Cognitive Behavioral Therapy:  The main domains of thinking that tend to predispose certain individuals to the distorted thinking commonly found in OCD include an inflated sense of responsibility for harm, overestimation of threat, perfectionism, intolerance of uncertainty, a tendency to overestimate the importance of thoughts, and the need to control thoughts. Several studies have suggested that cognitive therapy for OCD is as effective as exposure plus response prevention. 

The first set of data consisted of pilot data from a trial of pure cognitive therapy with no additional exposure plus response prevention. Patients were 15 individuals with OCD who received 14 sessions of cognitive therapy. By the end of treatment, Y-BOCS scores were reduced, on average, from the mid 20s to 14, and the therapy appeared to work particularly well for harming, sexual, and religious obsessions. However, the data suggested that the therapy was not particularly helpful for individuals who had contamination obsessions or those who had previously failed exposure plus response prevention. For instance, there was a 64% drop in Y-BOCS scores for the patients who had not received exposure plus response prevention previously, compared with a 0% drop among those who had received it but had not responded to it.

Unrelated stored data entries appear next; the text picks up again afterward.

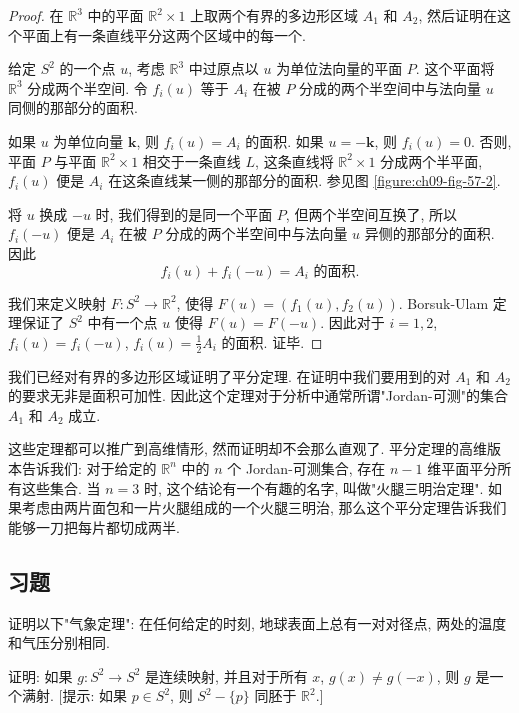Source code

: \begin{proof}
在 $\mathbb{R}^{3}$ 中的平面 $\mathbb{R}^{2}\times 1$ 上取两个有界的多边形区域 $A_1$ 和 $A_2$, 然后证明在这个平面上有一条直线平分这两个区域中的每一个.

给定 $S^{2}$ 的一个点 $u$, 考虑 $\mathbb{R}^{3}$ 中过原点以 $u$ 为单位法向量的平面 $P$. 这个平面将 $\mathbb{R}^{3}$ 分成两个半空间. 令 $f_i(u)$ 等于 $A_i$ 在被 $P$ 分成的两个半空间中与法向量 $u$ 同侧的那部分的面积.

如果 $u$ 为单位向量 $\boldsymbol{k}$, 则 $f_i(u)=A_i$ 的面积. 如果 $u=-\boldsymbol{k}$, 则 $f_i(u)=0$. 否则, 平面 $P$ 与平面 $\mathbb{R}^{2}\times 1$ 相交于一条直线 $L$, 这条直线将 $\mathbb{R}^{2}\times 1$ 分成两个半平面, $f_i(u)$ 便是 $A_i$ 在这条直线某一侧的那部分的面积. 参见图 \cref{figure:ch09-fig-57-2}.

将 $u$ 换成 $-u$ 时, 我们得到的是同一个平面 $P$, 但两个半空间互换了, 所以 $f_i(-u)$ 便是 $A_i$ 在被 $P$ 分成的两个半空间中与法向量 $u$ 异侧的那部分的面积. 因此
\[
f_{i}(u)+f_{i}(-u)=A_{i}\text{ 的面积}.
\]

我们来定义映射 $F\colon S^{2}\to\mathbb{R}^{2}$, 使得 $F(u)=(f_1(u),f_2(u))$. Borsuk-Ulam 定理保证了 $S^{2}$ 中有一个点 $u$ 使得 $F(u)=F(-u)$. 因此对于 $i=1,2$, $f_i(u)=f_i(-u)$, $f_i(u)=\frac{1}{2}A_i$ 的面积. 证毕.
\end{proof}


我们已经对有界的多边形区域证明了平分定理. 在证明中我们要用到的对 $A_1$ 和 $A_2$ 的要求无非是面积可加性. 因此这个定理对于分析中通常所谓"Jordan-可测"的集合 $A_1$ 和 $A_2$ 成立.

这些定理都可以推广到高维情形, 然而证明却不会那么直观了. 平分定理的高维版本告诉我们: 对于给定的 $\mathbb{R}^{n}$ 中的 $n$ 个 Jordan-可测集合, 存在 $n-1$ 维平面平分所有这些集合. 当 $n=3$ 时, 这个结论有一个有趣的名字, 叫做"火腿三明治定理". 如果考虑由两片面包和一片火腿组成的一个火腿三明治, 那么这个平分定理告诉我们能够一刀把每片都切成两半.

\subsection*{习题}

\begin{exercise}
证明以下"气象定理": 在任何给定的时刻, 地球表面上总有一对对径点, 两处的温度和气压分别相同.
\end{exercise}

\begin{exercise}
证明: 如果 $g\colon S^{2}\to S^{2}$ 是连续映射, 并且对于所有 $x$, $g(x)\neq g(-x)$, 则 $g$ 是一个满射. [提示: 如果 $p\in S^{2}$, 则 $S^{2}-\{p\}$ 同胚于 $\mathbb{R}^{2}$.]
\end{exercise}

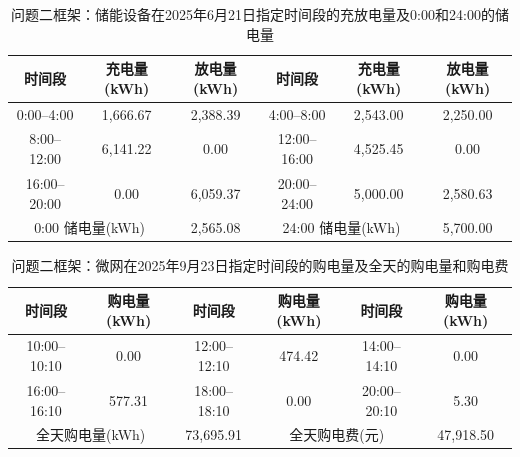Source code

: \begin{table}[H]
  \centering
  \caption{问题二框架：储能设备在2025年6月21日指定时间段的充放电量及0:00和24:00的储电量}
  \label{tab:q4-2-storage-0621}
  \small
  \renewcommand{\arraystretch}{1.3}
  \begin{tabular}{|c|c|c|c|c|c|}
    \hline
    时间段 & 充电量(kWh) & 放电量(kWh) & 时间段 & 充电量(kWh) & 放电量(kWh) \\
    \hline
    0:00--4:00 & 1{,}666.67 & 2{,}388.39 & 4:00--8:00 & 2{,}543.00 & 2{,}250.00 \\
    \hline
    8:00--12:00 & 6{,}141.22 & 0.00 & 12:00--16:00 & 4{,}525.45 & 0.00 \\
    \hline
    16:00--20:00 & 0.00 & 6{,}059.37 & 20:00--24:00 & 5{,}000.00 & 2{,}580.63 \\
    \hline
    \multicolumn{2}{|c|}{0:00 储电量(kWh)} & \multicolumn{1}{c|}{2{,}565.08} & \multicolumn{2}{c|}{24:00 储电量(kWh)} & \multicolumn{1}{c|}{5{,}700.00} \\
    \hline
  \end{tabular}
\end{table}

\begin{table}[H]
  \centering
  \caption{问题二框架：微网在2025年9月23日指定时间段的购电量及全天的购电量和购电费}
  \label{tab:q4-2-purchase-0923}
  \small
  \renewcommand{\arraystretch}{1.3}
  \begin{tabular}{|c|c|c|c|c|c|}
    \hline
    时间段 & 购电量(kWh) & 时间段 & 购电量(kWh) & 时间段 & 购电量(kWh) \\
    \hline
    10:00--10:10 & 0.00 & 12:00--12:10 & 474.42 & 14:00--14:10 & 0.00 \\
    \hline
    16:00--16:10 & 577.31 & 18:00--18:10 & 0.00 & 20:00--20:10 & 5.30 \\
    \hline
    \multicolumn{2}{|c|}{全天购电量(kWh)} & \multicolumn{1}{c|}{73{,}695.91} & \multicolumn{2}{c|}{全天购电费(元)} & \multicolumn{1}{c|}{47{,}918.50} \\
    \hline
  \end{tabular}
\end{table}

Dr. Steketee then presented preliminary data from a current National Institute of Mental Health-funded study in which cognitive therapy was compared with a waitlist control condition for OCD. Specifically, she and her colleagues were interested in the following questions: Can cognitive therapy focused on belief domains reduce OCD symptoms? Does cognitive therapy reduce OCD-related beliefs, in addition to OCD symptoms? Does the reduction in beliefs predict reduction in symptoms? (That is, with respect to the last question, is the reduction in beliefs the mediating mechanism through which cognitive therapy is believed to exert its effects?)

The cognitive therapy techniques in this study all employed Socratic dialogue[8] in an attempt to identify and subsequently help modify cognitive errors. An example of such a technique includes calculating the probability that a patient with harm-related obsessions could actually bring about a feared outcome. This involves estimating the individual probabilities of occurrence of each step required in a sequence of steps and then multiplying those probabilities together to arrive at the final estimate. This estimate is then compared with the probability that the patient originally estimated.

Case Illustration

For a patient who fears that he or she will cause a building to burn down with a cigarette, one would separately estimate the probabilities that a particular cigarette was not extinguished, a spark landed on the floor, the spark caught fire, and people did not notice the spark or noticed it too late, and then multiply all the probabilities together. This would result in a 1/10,000,000 probability of the feared outcome occurring. The individual would also then have to take into account how many cigarettes would have to be smoked in order for any one of them to cause a spark to catch fire. Typically, once patients compare this more empirically derived estimate with their own estimate, they experience a decrease in their anxiety.

In a 22 session preliminary study of 13 patients by Gail Steketee of Boston University, the Y-BOCS scores of patients who received cognitive therapy dropped from an average of 26 to 11 (58% reduction), which is similar to what one would expect with exposure plus response prevention. This pattern held across symptoms. The researchers also observed substantial decreases on the Beck Depression Inventory (BDI), even though the sample was not particularly depressed at baseline.

The investigators also observed that cognitive therapy was associated with 30% to 50% decreases in inflated responsibility, threat overestimation, perfectionism, intolerance of uncertainty, the importance of thoughts, and the need to control thoughts.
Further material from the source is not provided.